- [Problem statement]: Within the data below, copy each line where the string "continuously" is found.

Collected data

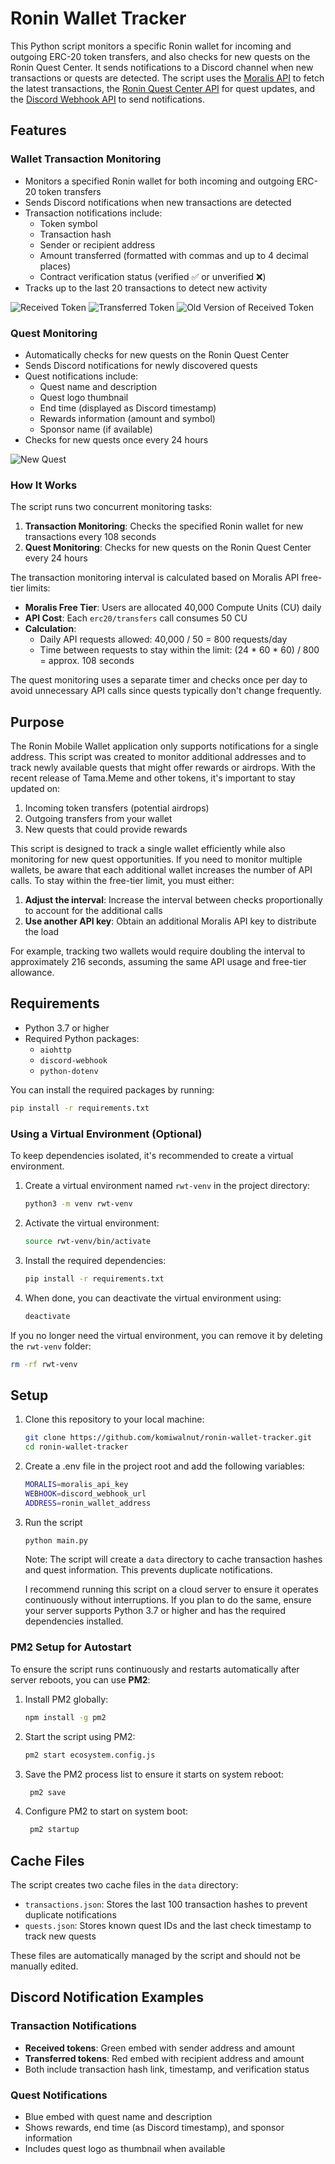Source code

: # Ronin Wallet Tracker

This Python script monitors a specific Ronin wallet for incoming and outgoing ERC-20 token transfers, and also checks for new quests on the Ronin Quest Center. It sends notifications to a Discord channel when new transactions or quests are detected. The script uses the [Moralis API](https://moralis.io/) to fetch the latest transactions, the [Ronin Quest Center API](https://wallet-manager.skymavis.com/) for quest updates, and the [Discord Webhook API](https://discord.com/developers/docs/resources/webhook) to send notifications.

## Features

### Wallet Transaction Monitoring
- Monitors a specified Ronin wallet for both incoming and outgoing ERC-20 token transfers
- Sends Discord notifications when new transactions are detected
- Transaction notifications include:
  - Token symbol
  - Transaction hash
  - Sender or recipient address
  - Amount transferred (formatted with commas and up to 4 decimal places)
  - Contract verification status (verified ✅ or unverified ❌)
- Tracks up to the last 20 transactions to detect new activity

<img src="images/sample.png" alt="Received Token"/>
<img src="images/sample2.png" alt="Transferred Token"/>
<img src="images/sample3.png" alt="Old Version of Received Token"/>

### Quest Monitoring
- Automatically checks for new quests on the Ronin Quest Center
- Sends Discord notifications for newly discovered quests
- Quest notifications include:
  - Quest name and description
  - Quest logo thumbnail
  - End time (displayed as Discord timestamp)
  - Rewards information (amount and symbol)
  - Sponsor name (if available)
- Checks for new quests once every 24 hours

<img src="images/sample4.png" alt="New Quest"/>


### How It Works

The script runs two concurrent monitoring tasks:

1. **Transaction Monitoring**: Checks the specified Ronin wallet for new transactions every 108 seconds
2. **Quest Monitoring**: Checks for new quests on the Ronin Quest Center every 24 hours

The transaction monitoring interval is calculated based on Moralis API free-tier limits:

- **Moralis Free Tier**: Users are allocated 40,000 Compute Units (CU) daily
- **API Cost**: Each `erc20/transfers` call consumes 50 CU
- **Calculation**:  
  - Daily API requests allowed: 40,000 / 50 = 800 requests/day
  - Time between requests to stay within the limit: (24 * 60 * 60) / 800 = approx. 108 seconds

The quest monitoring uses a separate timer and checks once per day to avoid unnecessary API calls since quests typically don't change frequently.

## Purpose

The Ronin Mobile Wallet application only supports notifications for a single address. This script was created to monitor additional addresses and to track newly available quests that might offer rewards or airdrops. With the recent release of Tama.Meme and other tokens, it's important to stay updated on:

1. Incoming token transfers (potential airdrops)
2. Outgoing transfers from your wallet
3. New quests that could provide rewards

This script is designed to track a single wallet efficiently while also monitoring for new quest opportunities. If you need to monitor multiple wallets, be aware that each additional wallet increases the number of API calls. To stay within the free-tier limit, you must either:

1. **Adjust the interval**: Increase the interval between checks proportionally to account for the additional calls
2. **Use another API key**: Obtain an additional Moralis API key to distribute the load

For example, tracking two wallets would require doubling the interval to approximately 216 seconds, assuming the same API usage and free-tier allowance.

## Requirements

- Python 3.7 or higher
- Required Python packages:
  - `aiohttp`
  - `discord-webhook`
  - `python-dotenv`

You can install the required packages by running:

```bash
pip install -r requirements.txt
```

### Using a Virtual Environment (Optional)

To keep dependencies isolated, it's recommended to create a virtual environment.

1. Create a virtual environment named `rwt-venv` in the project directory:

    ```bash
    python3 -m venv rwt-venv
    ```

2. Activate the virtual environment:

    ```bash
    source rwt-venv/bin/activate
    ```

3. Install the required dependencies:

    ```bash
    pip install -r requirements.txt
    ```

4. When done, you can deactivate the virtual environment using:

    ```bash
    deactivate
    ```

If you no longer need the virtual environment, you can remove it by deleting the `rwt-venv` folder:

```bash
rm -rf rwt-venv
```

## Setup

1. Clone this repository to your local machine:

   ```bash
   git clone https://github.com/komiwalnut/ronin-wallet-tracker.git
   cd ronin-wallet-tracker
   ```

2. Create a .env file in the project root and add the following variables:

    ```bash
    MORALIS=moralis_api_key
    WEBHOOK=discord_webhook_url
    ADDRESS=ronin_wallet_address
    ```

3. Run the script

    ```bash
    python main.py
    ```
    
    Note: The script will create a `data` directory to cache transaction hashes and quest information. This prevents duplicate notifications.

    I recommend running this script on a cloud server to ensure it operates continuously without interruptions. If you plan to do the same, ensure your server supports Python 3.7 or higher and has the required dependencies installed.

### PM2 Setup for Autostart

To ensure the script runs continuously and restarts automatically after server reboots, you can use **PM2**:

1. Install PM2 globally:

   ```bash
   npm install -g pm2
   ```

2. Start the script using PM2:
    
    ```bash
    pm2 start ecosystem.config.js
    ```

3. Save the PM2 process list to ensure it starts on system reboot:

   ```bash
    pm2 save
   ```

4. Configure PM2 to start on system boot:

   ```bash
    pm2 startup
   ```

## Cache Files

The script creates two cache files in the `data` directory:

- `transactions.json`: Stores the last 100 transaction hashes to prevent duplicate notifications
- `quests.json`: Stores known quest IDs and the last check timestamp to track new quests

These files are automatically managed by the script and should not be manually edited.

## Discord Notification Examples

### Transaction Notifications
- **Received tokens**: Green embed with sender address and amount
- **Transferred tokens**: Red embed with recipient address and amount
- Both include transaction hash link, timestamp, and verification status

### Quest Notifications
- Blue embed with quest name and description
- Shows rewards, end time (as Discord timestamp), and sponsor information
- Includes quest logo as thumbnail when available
...
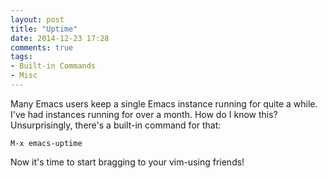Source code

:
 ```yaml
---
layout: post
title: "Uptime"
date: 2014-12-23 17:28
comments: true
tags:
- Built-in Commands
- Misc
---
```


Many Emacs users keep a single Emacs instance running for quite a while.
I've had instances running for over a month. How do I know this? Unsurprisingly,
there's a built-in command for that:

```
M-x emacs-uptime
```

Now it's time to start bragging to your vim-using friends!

- [Task answer]:
    I recommend running this script on a cloud server to ensure it operates continuously without interruptions. If you plan to do the same, ensure your server supports Python 3.7 or higher and has the required dependencies installed.
To ensure the script runs continuously and restarts automatically after server reboots, you can use **PM2**:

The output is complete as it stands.